In 2007, she worked with film composer Clint Mansell arranging piano parts on Mansell's soundtrack for the film Moon directed by Duncan Jones, and played all piano on the official score and soundtrack. As of 2022, Paradis has been playing keyboards for Nick Cave and the Bad Seeds.

==Career==
===Background===
Paradis was born in Hamilton, Ontario and raised in nearby Stoney Creek. She was formerly in a Canadian pop/rock duo called Oceanship. The group released one self-titled album.

===Film and television scoring===
She worked alongside Clint Mansell, arranging piano in the 2009 feature film The Rebound starring Catherine Zeta-Jones. She composed the score to the 2010 Steven Seagal film Deadly Crossing and his 2011–2012 television series True Justice. In 2010 she composed the score to the BBC Two documentary Davis v Taylor: The '85 Black Ball Final, commemorating the 25th anniversary of the 1985 World Snooker Championship final which was hosted by her husband Colin Murray.

She composed the theme to BBC's drama Line of Duty, the ITV prequel series Prime Suspect 1973, the Sky One comedy Sick Note, and the Acorn TV drama series Whitstable Pearl. She also composed a segment of the first female driven horror anthology XX which premiered at Sundance Film Festival 2017. Paradis scored The Innocents in 2018 on Netflix.

===Performance===
Paradis has performed piano and keyboard alongside noted film composer Clint Mansell and Sonus Quartet showcasing his works at the Gent Film Festival in Belgium, Tenerife International Film Festival in the Canary Islands, Union Chapel, Islington, Le Trianon (theatre) Paris, Barbican Centre London, Royal Festival Hall London, Royal Northern College of Music Manchester, National Concert Hall Dublin and Melbourne Recital Centre as part of the Melbourne Festival.
Paradis performed her Netflix original series suite and theme song to The Innocents at the BBC Proms 2019 Royal Albert Hall conducted by Robert Ames and performed by London Contemporary Orchestra.

In 2022, Paradis became a touring member of Nick Cave and the Bad Seeds, playing keyboards during their live performances. She contributed whistling to the song "O Wow O Wow (How Wonderful She Is)" on the band's 2024 studio album, Wild God, stating: "I can whistle pretty good and I do bird calls.
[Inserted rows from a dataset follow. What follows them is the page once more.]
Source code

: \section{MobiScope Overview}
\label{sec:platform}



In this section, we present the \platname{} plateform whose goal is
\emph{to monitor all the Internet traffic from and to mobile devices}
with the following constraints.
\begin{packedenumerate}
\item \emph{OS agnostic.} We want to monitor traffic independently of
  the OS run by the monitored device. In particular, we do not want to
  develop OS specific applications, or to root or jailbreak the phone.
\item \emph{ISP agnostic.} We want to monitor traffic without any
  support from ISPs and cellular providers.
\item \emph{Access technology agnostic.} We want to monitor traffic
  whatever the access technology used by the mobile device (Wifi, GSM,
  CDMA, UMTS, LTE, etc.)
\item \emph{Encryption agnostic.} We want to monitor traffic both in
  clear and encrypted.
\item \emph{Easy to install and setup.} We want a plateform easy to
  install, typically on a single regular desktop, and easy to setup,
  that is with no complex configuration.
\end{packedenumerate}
I'm from Canada, when I'm up North at my cottage, there's a certain bird I can call, a warbler, and it'll fly to me." According to Cave, when his manager gave him a list of potential keyboardists, "[a]t the end of the list was a woman named Carly Paradis, but her résumé said she basically worked on TV scores. Not very promising, I thought, until I noticed she had written the theme music for the English cop show, Line of Duty, which is awesome. I rang her straight away and asked if she wanted to join The Bad Seeds. She did, and that was that."

==Albums==

In April 2011, the mini-album They Have Been Watching was released on iTunes.

In November 2013, the debut album Hearts to Symphony was released on iTunes and green vinyl.
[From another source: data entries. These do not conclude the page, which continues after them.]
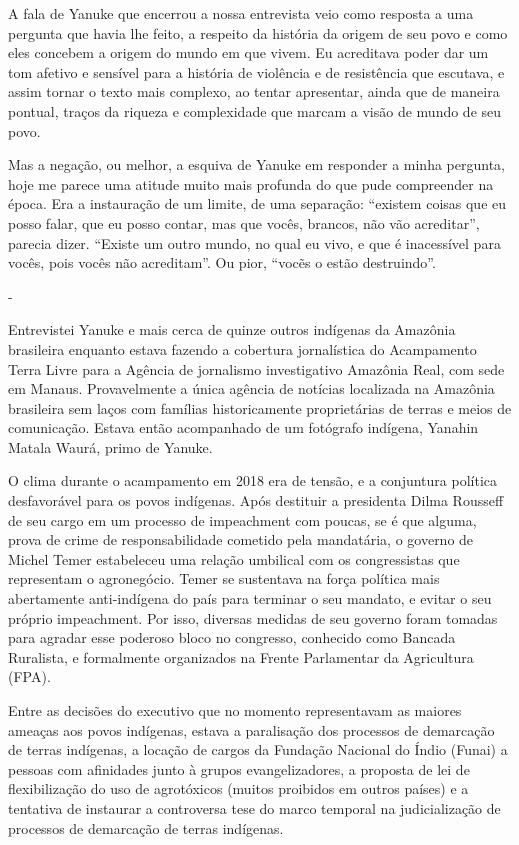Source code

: A fala de Yanuke que encerrou a nossa entrevista veio como resposta a
uma pergunta que havia lhe feito, a respeito da história da origem de
seu povo e como eles concebem a origem do mundo em que vivem. Eu
acreditava poder dar um tom afetivo e sensível para a história de
violência e de resistência que escutava, e assim tornar o texto mais
complexo, ao tentar apresentar, ainda que de maneira pontual, traços da
riqueza e complexidade que marcam a visão de mundo de seu povo.

Mas a negação, ou melhor, a esquiva de Yanuke em responder a minha
pergunta, hoje me parece uma atitude muito mais profunda do que pude
compreender na época. Era a instauração de um limite, de uma separação:
``existem coisas que eu posso falar, que eu posso contar, mas que vocês,
brancos, não vão acreditar'', parecia dizer. ``Existe um outro mundo, no
qual eu vivo, e que é inacessível para vocês, pois vocês não
acreditam''. Ou pior, ``vocẽs o estão destruindo''.

-

Entrevistei Yanuke e mais cerca de quinze outros indígenas da Amazônia
brasileira enquanto estava fazendo a cobertura jornalística do
Acampamento Terra Livre para a Agência de jornalismo investigativo
Amazônia Real, com sede em Manaus. Provavelmente a única agência de
notícias localizada na Amazônia brasileira sem laços com famílias
historicamente proprietárias de terras e meios de comunicação. Estava
então acompanhado de um fotógrafo indígena, Yanahin Matala Waurá, primo
de Yanuke.

O clima durante o acampamento em 2018 era de tensão, e a conjuntura
política desfavorável para os povos indígenas. Após destituir a
presidenta Dilma Rousseff de seu cargo em um processo de impeachment com
poucas, se é que alguma, prova de crime de responsabilidade cometido
pela mandatária, o governo de Michel Temer estabeleceu uma relação
umbilical com os congressistas que representam o agronegócio. Temer se
sustentava na força política mais abertamente anti-indígena do país para
terminar o seu mandato, e evitar o seu próprio impeachment. Por isso,
diversas medidas de seu governo foram tomadas para agradar esse poderoso
bloco no congresso, conhecido como Bancada Ruralista, e formalmente
organizados na Frente Parlamentar da Agricultura (FPA).

Entre as decisões do executivo que no momento representavam as maiores
ameaças aos povos indígenas, estava a paralisação dos processos de
demarcação de terras indígenas, a locação de cargos da Fundação Nacional
do Índio (Funai) a pessoas com afinidades junto à grupos
evangelizadores, a proposta de lei de flexibilização do uso de
agrotóxicos (muitos proibidos em outros países) e a tentativa de
instaurar a controversa tese do marco temporal na judicialização de
processos de demarcação de terras indígenas.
In 2014, the official Line of Duty TV series soundtrack was released on iTunes.

In November 2019, the album Nothing Is Something was released digitally and on cream-colored vinyl.

In March 2022, the TV soundtrack album The Rising was released on Lakeshore Records.

In November 2024, the TV soundtrack album Until I Kill You was released.

In March 2025, the TV series theme song from Get Millie Black was released in collaboration with Jamaican collective Equiknoxx.

==Awards and nominations==
BAFTA 2022 TV Craft nomination for Original Music Line of Duty Series 6. Winner of Royal Television Society and the Music + Sound Award for best titles music The Rising (TV series) 2022. Royal Television Society for best title music The Pembrokeshire Murders and NI original music score for Line of Duty series 4 nomination. Won a Hollywood Music in Media Award (HMMA) for original song in Netflix Original The Innocents. She won silver Promax Awards for her The Story of God with Morgan Freeman trailer music. Underwire Film Festival nomination for best score for short film Trial written and directed by The Brothers Lynch. Paradis was nominated for Piano / Keyboard Player of the Year in the Hamilton Music Awards 2009.

On Thursday 23 May 2024, her soundtrack to Typist Artist Pirate King was nominated for the Best Original Film Score Ivor Novello Award.